Vitaliy Yuriyovych Vernydub (Віталій Юрійович Вернидуб; born 17 October 1987) is a Ukrainian football manager and retired professional footballer who played as a centre-back.

==Career==
===Club===
Vernydub is a graduate of Metalurh Zaporizhzhia Youth school system, where he was trained by Oleksandr Rudyka. He was loaned off to Kryvbas Kryvyy Rih for the second half of the 2006–2007 season, where he managed to play 9 matches for the club. Vernydub debuted for the senior Metalurh Zaporizhzhia team on 13 July 2007, at a home game against rivals Karpaty Lviv, which the club won 1–0.

====Gabala====
On 11 June 2015, Vernydub signed a one-year contract with Azerbaijan Premier League side Gabala FK. On 11 May 2017, Vernydub signed a new one-year contract, leaving Gabala on 31 May 2018.

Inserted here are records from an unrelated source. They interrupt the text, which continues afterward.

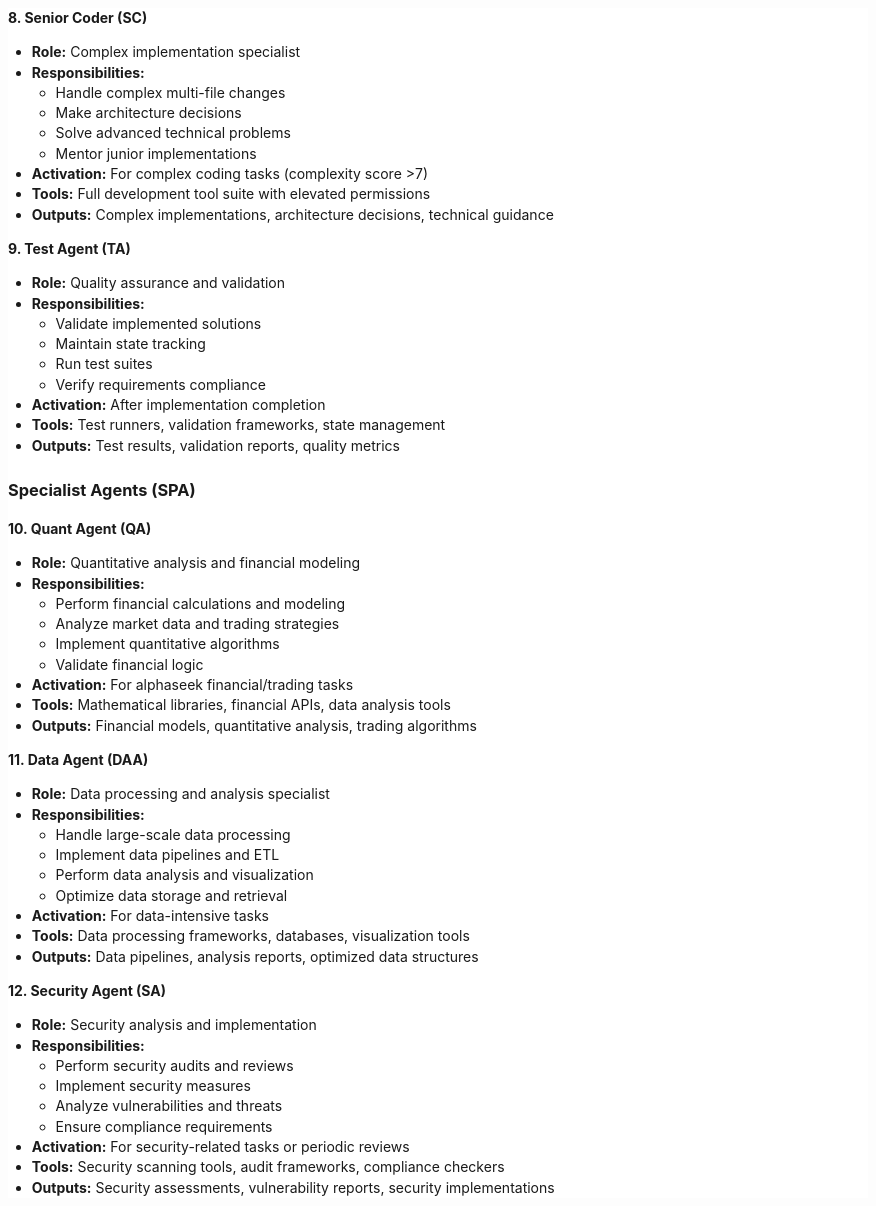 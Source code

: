 **8. Senior Coder (SC)**
- **Role:** Complex implementation specialist
- **Responsibilities:**
  - Handle complex multi-file changes
  - Make architecture decisions
  - Solve advanced technical problems
  - Mentor junior implementations
- **Activation:** For complex coding tasks (complexity score >7)
- **Tools:** Full development tool suite with elevated permissions
- **Outputs:** Complex implementations, architecture decisions, technical guidance

**9. Test Agent (TA)**
- **Role:** Quality assurance and validation
- **Responsibilities:**
  - Validate implemented solutions
  - Maintain state tracking
  - Run test suites
  - Verify requirements compliance
- **Activation:** After implementation completion
- **Tools:** Test runners, validation frameworks, state management
- **Outputs:** Test results, validation reports, quality metrics

### Specialist Agents (SPA)

**10. Quant Agent (QA)**
- **Role:** Quantitative analysis and financial modeling
- **Responsibilities:**
  - Perform financial calculations and modeling
  - Analyze market data and trading strategies
  - Implement quantitative algorithms
  - Validate financial logic
- **Activation:** For alphaseek financial/trading tasks
- **Tools:** Mathematical libraries, financial APIs, data analysis tools
- **Outputs:** Financial models, quantitative analysis, trading algorithms

**11. Data Agent (DAA)**
- **Role:** Data processing and analysis specialist
- **Responsibilities:**
  - Handle large-scale data processing
  - Implement data pipelines and ETL
  - Perform data analysis and visualization
  - Optimize data storage and retrieval
- **Activation:** For data-intensive tasks
- **Tools:** Data processing frameworks, databases, visualization tools
- **Outputs:** Data pipelines, analysis reports, optimized data structures

**12. Security Agent (SA)**
- **Role:** Security analysis and implementation
- **Responsibilities:**
  - Perform security audits and reviews
  - Implement security measures
  - Analyze vulnerabilities and threats
  - Ensure compliance requirements
- **Activation:** For security-related tasks or periodic reviews
- **Tools:** Security scanning tools, audit frameworks, compliance checkers
- **Outputs:** Security assessments, vulnerability reports, security implementations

====Return to Zorya Luhansk====
On 19 June 2018, Vernydub signed a two-year contract with Zorya Luhansk.

====Return to Kryvbas Kryvyi Rih====
On 2 July 2022 he moved to Kryvbas Kryvyi Rih.

==Personal life==
His father Yuriy Vernydub is a formal coach of Kryvbas Kryvyi Rih.

==Career statistics==
===Club===

| Club | Season | League |  |  | National Cup |  | Continental |  | Other |  | Total |  |
| Division | Apps | Goals | Apps | Goals | Apps | Goals | Apps | Goals | Apps | Goals |
| Metalurh-2 Zaporizhzhia (loan) | 2003–04 | Ukrainian Second League | 5 | 0 |  |  | - |  | - |  | 5 | 0 |
| 2004–05 | 3 | 1 |  |  | - |  | - |  | 3 | 1 |
| 2005–06 | 11 | 1 |  |  | - |  | - |  | 11 | 1 |
| 2006–07 | 2 | 0 |  |  | - |  | - |  | 2 | 0 |
| Total |  | 21 | 2 | 0 | 0 | 0 | 0 | 0 | 0 | 21 | 2 |
| Kryvbas Kryvyi Rih (loan) | 2006–07 | Ukrainian Premier League | 9 | 0 | 0 | 0 | – |  | – |  | 9 | 0 |
| Metalurh Zaporizhzhia | 2007–08 | Ukrainian Premier League | 18 | 3 | 1 | 0 | - |  | - |  | 19 | 3 |
| 2008–09 | 29 | 1 | 1 | 0 | - |  | - |  | 30 | 1 |
| 2009–10 | 15 | 1 | 1 | 0 | - |  | - |  | 16 | 1 |
| 2010–11 | 21 | 0 | 3 | 0 | - |  | - |  | 24 | 0 |
| 2011–12 | 12 | 0 | 0 | 0 | - |  | - |  | 12 | 0 |
| Total |  | 95 | 5 | 4 | 0 | 0 | 0 | 0 | 0 | 99 | 5 |
| Zorya Luhansk | 2011–12 | Ukrainian Premier League | 8 | 2 | 1 | 0 | - |  | - |  | 9 | 2 |
| 2012–13 | 15 | 1 | 0 | 0 | - |  | - |  | 15 | 1 |
| 2013–14 | 26 | 0 | 1 | 0 | - |  | - |  | 27 | 0 |
| 2014–15 | 23 | 2 | 4 | 0 | 4 | 0 | - |  | 31 | 2 |
| Total |  | 72 | 5 | 8 | 0 | 4 | 0 | 0 | 0 | 84 | 5 |
| Gabala | 2015–16 | Azerbaijan Premier League | 11 | 0 | 3 | 0 | 8 | 0 | - |  | 22 | 0 |
| 2016–17 | 14 | 2 | 3 | 0 | 14 | 1 | - |  | 31 | 3 |
| 2017–18 | 20 | 0 | 1 | 0 | 4 | 0 | - |  | 25 | 0 |
| Total |  | 45 | 2 | 7 | 0 | 26 | 1 | - | - | 78 | 3 |
| Career total |  |  | 242 | 14 | 19 | 0 | 30 | 1 | 0 | 0 | 291 | 15 |

===International===

Ukraine
| Year | Apps | Goals |
| 2014 | 1 | 0 |
| Total | 1 | 0 |

Statistics accurate as of match played 18 November 2014

==Personal life==
He is a son of the Ukrainian coach Yuriy Vernydub.